The ALJ determined at step one that Vance had not engaged in “substantial gainful activity” since October 3, 2011, the application date. At step two, he determined that Vance suffered from severe impairments—inherited myelopathy versus conversion disorder, adjustment disorder with mixed anxiety and depressed mood, and borderline intellectual functioning. At step three, however, the ALJ concluded that these impairments did not meet the severity of one of the listed impairments in 20 C.F.R. Part 404, Subpart P, Appendix 1 (2011).

Before proceeding to steps four and five, the ALJ determined Vance's residual functional capacity. The judge concluded that Vance had the capacity “to perform a range of work activity that: requires no more than a sedentary level of physical exertion; accommodates the use of a walker; and involves only unskilled, simple, routine, and repetitive” tasks.

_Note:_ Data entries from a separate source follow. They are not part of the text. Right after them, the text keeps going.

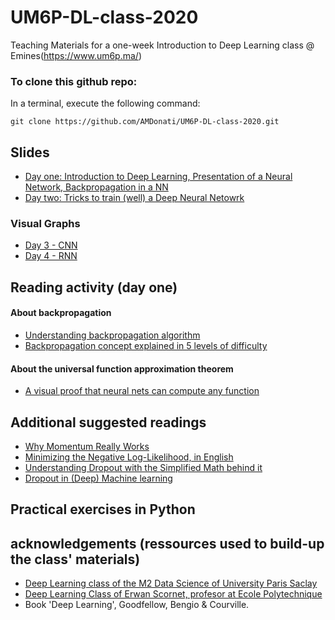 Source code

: # UM6P-DL-class-2020
Teaching Materials for a one-week Introduction to Deep Learning class @ Emines(https://www.um6p.ma/)

### To clone this github repo:
In a terminal, execute the following command:  

    git clone https://github.com/AMDonati/UM6P-DL-class-2020.git

## Slides 
* [Day one: Introduction to Deep Learning, Presentation of a Neural Network, Backpropagation in a NN](https://docs.google.com/presentation/d/1Z5GFv0cHoe3j2o61SmvJqQBrTsWctQwXmykcC0LDykg/edit?usp=sharing)
* [Day two: Tricks to train (well) a Deep Neural Netowrk](https://docs.google.com/presentation/d/1ZEQahVJzaWsVVHEH6ooyu2tD2dCrIRR9HmDTYZFK0_A/edit?usp=sharing)

### Visual Graphs
* [Day 3 - CNN](https://docs.google.com/presentation/d/1yk6A4RbW0I8nEpDjUAb6a35qg4ISm7jmzQUiRgqtDw0/edit?usp=sharing)
* [Day 4 - RNN](https://docs.google.com/presentation/d/1mpPSeQzuAAFSzJsMUWF_rM4FCQRkV2f098g1EbmO9Gw/edit?usp=sharing)


## Reading activity (day one)
#### About backpropagation
* [Understanding backpropagation algorithm](https://towardsdatascience.com/understanding-backpropagation-algorithm-7bb3aa2f95fd)
* [Backpropagation concept explained in 5 levels of difficulty](https://medium.com/coinmonks/backpropagation-concept-explained-in-5-levels-of-difficulty-8b220a939db5)

#### About the universal function approximation theorem
* [A visual proof that neural nets can compute any function](http://neuralnetworksanddeeplearning.com/chap4.html)

## Additional suggested readings
* [Why Momentum Really Works](https://distill.pub/2017/momentum/)
* [Minimizing the Negative Log-Likelihood, in English](http://willwolf.io/2017/05/18/minimizing_the_negative_log_likelihood_in_english/)
* [Understanding Dropout with the Simplified Math behind it](https://towardsdatascience.com/simplified-math-behind-dropout-in-deep-learning-6d50f3f47275)
* [Dropout in (Deep) Machine learning](https://medium.com/@amarbudhiraja/https-medium-com-amarbudhiraja-learning-less-to-learn-better-dropout-in-deep-machine-learning-74334da4bfc5)

## Practical exercises in Python


## acknowledgements (ressources used to build-up the class' materials)
* [Deep Learning class of the M2 Data Science of University Paris Saclay](https://github.com/m2dsupsdlclass/lectures-labs)
* [Deep Learning Class of Erwan Scornet, profesor at Ecole Polytechnique](https://erwanscornet.github.io/)
* Book 'Deep Learning', Goodfellow, Bengio & Courville. 

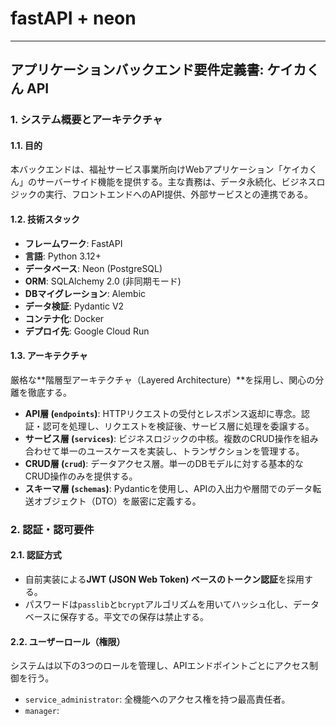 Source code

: # fastAPI + neon
---

## **アプリケーションバックエンド要件定義書: ケイカくん API**

### 1. システム概要とアーキテクチャ

#### 1.1. 目的
本バックエンドは、福祉サービス事業所向けWebアプリケーション「ケイカくん」のサーバーサイド機能を提供する。主な責務は、データ永続化、ビジネスロジックの実行、フロントエンドへのAPI提供、外部サービスとの連携である。

#### 1.2. 技術スタック
*   **フレームワーク**: FastAPI
*   **言語**: Python 3.12+
*   **データベース**: Neon (PostgreSQL)
*   **ORM**: SQLAlchemy 2.0 (非同期モード)
*   **DBマイグレーション**: Alembic
*   **データ検証**: Pydantic V2
*   **コンテナ化**: Docker
*   **デプロイ先**: Google Cloud Run

#### 1.3. アーキテクチャ
厳格な**階層型アーキテクチャ（Layered Architecture）**を採用し、関心の分離を徹底する。

*   **API層 (`endpoints`)**: HTTPリクエストの受付とレスポンス返却に専念。認証・認可を処理し、リクエストを検証後、サービス層に処理を委譲する。
*   **サービス層 (`services`)**: ビジネスロジックの中核。複数のCRUD操作を組み合わせて単一のユースケースを実装し、トランザクションを管理する。
*   **CRUD層 (`crud`)**: データアクセス層。単一のDBモデルに対する基本的なCRUD操作のみを提供する。
*   **スキーマ層 (`schemas`)**: Pydanticを使用し、APIの入出力や層間でのデータ転送オブジェクト（DTO）を厳密に定義する。

### 2. 認証・認可要件

#### 2.1. 認証方式
*   自前実装による**JWT (JSON Web Token) ベースのトークン認証**を採用する。
*   パスワードは`passlib`と`bcrypt`アルゴリズムを用いてハッシュ化し、データベースに保存する。平文での保存は禁止する。

#### 2.2. ユーザーロール（権限）
システムは以下の3つのロールを管理し、APIエンドポイントごとにアクセス制御を行う。
*   `service_administrator`: 全機能へのアクセス権を持つ最高責任者。
*   `manager`:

Relying on testimony of a vocational expert, the ALJ found that despite these limitations, Vance was able to perform jobs that exist in significant numbers in the national economy. Based on this analysis, the ALJ concluded that Vance was not disabled and denied her application. The Appeals Council denied review, and the district court upheld the ALJ's decision.

Vance appeals, citing three alleged errors: (1) that the ALJ failed to explain adequately his decision that Vance did not meet any of the Listing 11.00 impairments, (2) that substantial evidence did not support the ALJ's conclusion that Vance did not meet Listing 12.05C, and (3) that the ALJ failed to give controlling weight to the opinion of Vance's treating physician.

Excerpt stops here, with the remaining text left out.